VOLARE Questo è nulla. Il vero lancio deve ancora arrivare. «Salteremo da 4000 metri», ci annunciano durante il breafing in un minuscolo aeroclub popolato da parà con migliaia di voli e di missioni impossibili oltre linee nemiche che ti sparano addosso. Indossiamo tutte blu. L’elicottero ci ospita e, salito su come un ascensore impazzito, torna alla base dopo aver scaraventato tutti di sotto. Volare con la Folgore dà una goduria infinita. La paura passa presto, delle ripetizioni a terra ricordiamo poco e ci facciamo condurre con l’aria che sferza il volto, le orecchie che quasi scoppiano. Siamo in caduta libera e schizziamo come proiettili a 200-220 km fino a quando, a 1500 metri dal suolo, apriamo l’«ombrello» e dolcemente, tra virate e controvirate, ci facciamo coccolare, sospesi nel cielo, impegnati (gli istruttori) a sfruttare correnti d’aria e traiettorie. Infine, planiamo, lentamente, delicatamente. Solleviamo le gambe, l’impatto con l’erba del campo di lancio è morbido, indolore. Emozionante e divertente. Ecco, ora pensate a questi ragazzi che di notte, con il nemico annidato sui monti dell’Afghanistan o in qualche palazzo di una città in guerra, schivano razzi e mitragliate che illuminano il buio.
 
L’AGGUATO La giornata, però, non è conclusa. Ci trasferiamo nel centro di Valle Uggione, ribattezzato per l’occasione «Uggionestad», villaggio che per il durissimo addestramento odierno sorge nei boschi del «Toscanistan». Ci attende una missione sui «Lince» con i ragazzi della 5° compagnia «Pipistrelli». Il loro motto è «Silenziosi e aggressivi». L’obiettivo del training è contattare un asserito capo villaggio e stabilire buoni rapporti con la comunità del luogo. Indossiamo giubbotti antiproiettile ed elmetti. Saliamo sugli stessi blindati che per anni hanno combattuto a Nassiriya o difeso popolazioni inermi in Kosovo. Dentro, la massima è 26 gradi, non osiamo pensare come deve essere ad Herat, dove di gradi ce ne sono 40. Quel che segue è un viaggio all’inferno, con agguati veri nel bosco, bombe camuffate sotto gli arbusti a bordo strada, raffiche di mitra, lanci di granate. Le esplosioni sono fortissime, sembra tutto maledettamente vero. Si fa sul serio. Le autoblindo che sgommano e scappano, le urla nella radio quando dagli alberi partono raffiche di kalashnikov. «Attivazione, attivazione!», impreca il comandante di squadra. Il mitragliere sulla torretta del blindato risponde con la «minimi» calibro 5.56m che in pochi secondi sputa 200 colpi (a salve, in questo caso). Bossoli veri, caldissimi, cadono nell’abitacolo. Sparano tutti, un delirio. Da brivido solo a pensare di esserci davvero in situazioni così. Distesi nella polvere rimangono tre (finti) terroristi, nel Lince un soldato ferito che urla come urlano i militari che si ritrovano gambe spappolate, braccia amputate, giubbotti antiproiettile traforati da esplosivi. Il quinto mezzo della colonna - sott’addestramento - è oggetto di un attentato simulato con uno Ied (Improvised Explosive Device), che tante vittime ha procurato anche all’Italia all’inizio dei conflitti in medio oriente. Qui parte l’operazione di bonifica per scongiurare altre bombe-esca (FOTO 4-5) . Questi ragazzi si muovono come fossero telecomandati, ognuno sa il fatto suo, e nessuno resta indietro.
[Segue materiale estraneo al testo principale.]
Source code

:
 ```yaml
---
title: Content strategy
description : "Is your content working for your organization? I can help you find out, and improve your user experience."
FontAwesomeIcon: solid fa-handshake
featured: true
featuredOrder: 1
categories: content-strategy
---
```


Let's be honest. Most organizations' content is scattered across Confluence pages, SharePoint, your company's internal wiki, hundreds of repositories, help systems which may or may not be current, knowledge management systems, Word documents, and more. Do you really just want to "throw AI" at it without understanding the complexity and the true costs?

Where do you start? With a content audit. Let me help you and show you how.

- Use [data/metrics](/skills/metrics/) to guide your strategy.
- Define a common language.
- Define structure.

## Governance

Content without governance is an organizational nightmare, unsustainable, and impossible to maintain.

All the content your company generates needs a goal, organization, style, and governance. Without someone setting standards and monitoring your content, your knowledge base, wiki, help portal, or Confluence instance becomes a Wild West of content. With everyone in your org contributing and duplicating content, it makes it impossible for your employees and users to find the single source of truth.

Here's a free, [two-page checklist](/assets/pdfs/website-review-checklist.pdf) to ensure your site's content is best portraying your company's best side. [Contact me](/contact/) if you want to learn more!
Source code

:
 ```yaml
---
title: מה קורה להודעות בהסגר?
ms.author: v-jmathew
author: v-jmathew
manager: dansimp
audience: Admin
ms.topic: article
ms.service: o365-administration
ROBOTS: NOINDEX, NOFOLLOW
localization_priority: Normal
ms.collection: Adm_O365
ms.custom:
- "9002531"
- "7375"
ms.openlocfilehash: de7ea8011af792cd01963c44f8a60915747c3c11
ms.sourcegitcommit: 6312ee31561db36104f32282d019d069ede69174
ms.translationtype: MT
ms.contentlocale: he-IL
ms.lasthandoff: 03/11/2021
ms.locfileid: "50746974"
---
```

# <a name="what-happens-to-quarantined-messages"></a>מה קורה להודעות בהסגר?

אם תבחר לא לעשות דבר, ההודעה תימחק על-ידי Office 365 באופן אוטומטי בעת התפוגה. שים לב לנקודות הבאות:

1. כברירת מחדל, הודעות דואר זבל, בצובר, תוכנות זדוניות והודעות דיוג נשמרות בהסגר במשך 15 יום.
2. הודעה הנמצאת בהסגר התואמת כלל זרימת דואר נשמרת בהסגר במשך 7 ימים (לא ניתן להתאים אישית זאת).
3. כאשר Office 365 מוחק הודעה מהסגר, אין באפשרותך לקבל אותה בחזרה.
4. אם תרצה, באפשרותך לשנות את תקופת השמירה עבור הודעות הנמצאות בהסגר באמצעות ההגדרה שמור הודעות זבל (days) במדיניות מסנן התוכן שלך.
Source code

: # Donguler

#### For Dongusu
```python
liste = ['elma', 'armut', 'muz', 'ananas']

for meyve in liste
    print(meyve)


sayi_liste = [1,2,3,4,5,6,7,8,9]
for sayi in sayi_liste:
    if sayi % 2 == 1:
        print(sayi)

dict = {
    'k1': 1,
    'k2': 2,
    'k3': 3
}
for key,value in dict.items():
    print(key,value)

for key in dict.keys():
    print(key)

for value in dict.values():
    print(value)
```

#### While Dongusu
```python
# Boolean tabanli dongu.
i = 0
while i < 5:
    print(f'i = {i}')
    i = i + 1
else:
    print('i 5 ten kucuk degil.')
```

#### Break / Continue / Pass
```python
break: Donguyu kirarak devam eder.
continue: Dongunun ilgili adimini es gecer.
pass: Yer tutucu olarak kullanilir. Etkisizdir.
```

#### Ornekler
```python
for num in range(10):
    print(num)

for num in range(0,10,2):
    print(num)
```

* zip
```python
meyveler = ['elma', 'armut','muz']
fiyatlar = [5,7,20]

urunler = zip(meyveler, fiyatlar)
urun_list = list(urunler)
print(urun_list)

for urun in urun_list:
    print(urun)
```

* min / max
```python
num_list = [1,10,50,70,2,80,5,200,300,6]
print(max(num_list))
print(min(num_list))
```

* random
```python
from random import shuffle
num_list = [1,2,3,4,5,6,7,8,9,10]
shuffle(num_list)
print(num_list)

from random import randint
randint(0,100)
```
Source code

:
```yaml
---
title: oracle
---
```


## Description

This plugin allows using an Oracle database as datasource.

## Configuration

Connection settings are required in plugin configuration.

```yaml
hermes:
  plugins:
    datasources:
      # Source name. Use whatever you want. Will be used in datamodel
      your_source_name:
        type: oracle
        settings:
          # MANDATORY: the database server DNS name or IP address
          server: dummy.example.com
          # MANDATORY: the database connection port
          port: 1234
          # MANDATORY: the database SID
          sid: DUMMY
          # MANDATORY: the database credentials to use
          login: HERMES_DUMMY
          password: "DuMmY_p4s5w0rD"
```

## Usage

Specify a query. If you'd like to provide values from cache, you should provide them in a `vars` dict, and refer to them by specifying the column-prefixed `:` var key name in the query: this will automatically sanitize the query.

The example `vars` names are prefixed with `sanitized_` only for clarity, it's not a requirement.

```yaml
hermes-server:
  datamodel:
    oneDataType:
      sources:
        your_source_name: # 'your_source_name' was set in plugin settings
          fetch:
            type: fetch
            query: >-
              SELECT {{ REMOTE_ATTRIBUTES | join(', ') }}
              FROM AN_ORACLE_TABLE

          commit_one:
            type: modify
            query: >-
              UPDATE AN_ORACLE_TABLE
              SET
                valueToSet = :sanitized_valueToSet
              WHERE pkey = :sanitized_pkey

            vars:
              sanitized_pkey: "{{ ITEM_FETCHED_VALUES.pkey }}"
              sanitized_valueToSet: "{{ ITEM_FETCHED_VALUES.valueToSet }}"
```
Ecco. Questa è la Folgore. Noi l’abbiamo vissuta come in un videogame, provando di tutto. Molti dei ragazzi che ci hanno accompagnato in quest’avventura pazzesca, in Afghanistan ci sono stati davvero, hanno schivato la morte, soccorso i compagni, salutato feretri imbandierati dal tricolore. Altri partiranno presto. Chi parla male della Folgore non sa di cosa parla.